### TASK DIRECTIONS
Report, as a bare number, how many lines in the data contain "explain".

### MATERIAL TO PROCESS

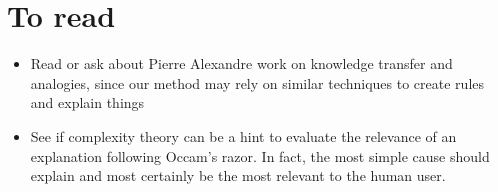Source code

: \documentclass{article}
\begin{document}
    
    \section{To read}
    \begin{itemize}
        \item Read or ask about Pierre Alexandre work on knowledge transfer and analogies, since our method may rely on similar techniques to create rules and explain things

        \item See if complexity theory can be a hint to evaluate the relevance of an explanation following Occam's razor. In fact, the most simple cause should explain and most certainly be the most relevant to the human user.
    \end{itemize}
    
\newpage


\end{document}
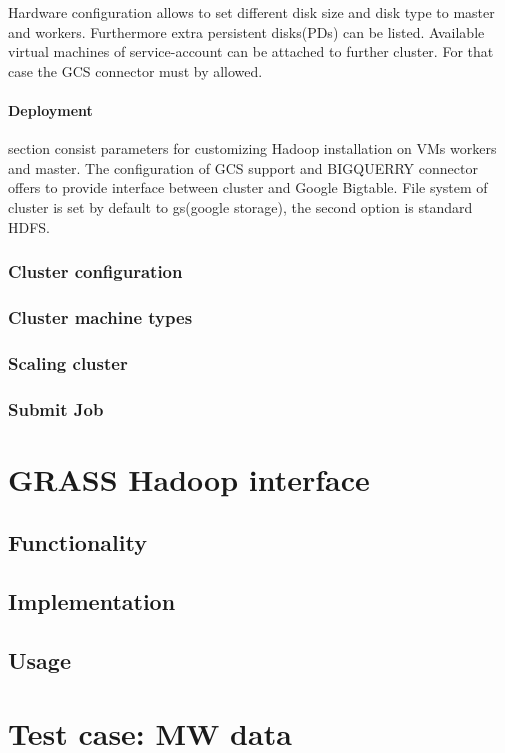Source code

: \documentclass[a4paper,12pt,oneside]{report}
\begin{document}
Hardware configuration allows to set different disk size and  disk type to master and workers. Furthermore extra persistent disks(PDs) can be listed. Available virtual machines of service-account can be attached to further cluster. For that case the GCS connector must by allowed.

\paragraph{Deployment} section consist parameters for customizing Hadoop installation on VMs workers and master. The configuration of GCS support and BIGQUERRY connector offers to provide interface between cluster and Google Bigtable. File system of cluster is set by default to gs(google storage), the second option is standard HDFS. 





			\subsubsection{Cluster configuration}
			\subsubsection{Cluster machine types}
			\subsubsection{Scaling cluster}
			\subsubsection{Submit Job}
		
\section{GRASS Hadoop interface}
	\subsection{Functionality}
	\subsection{Implementation}
	\subsection{Usage}
				
\section{Test case: MW data}
\end{document}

### ANSWER TO THIS TASK
2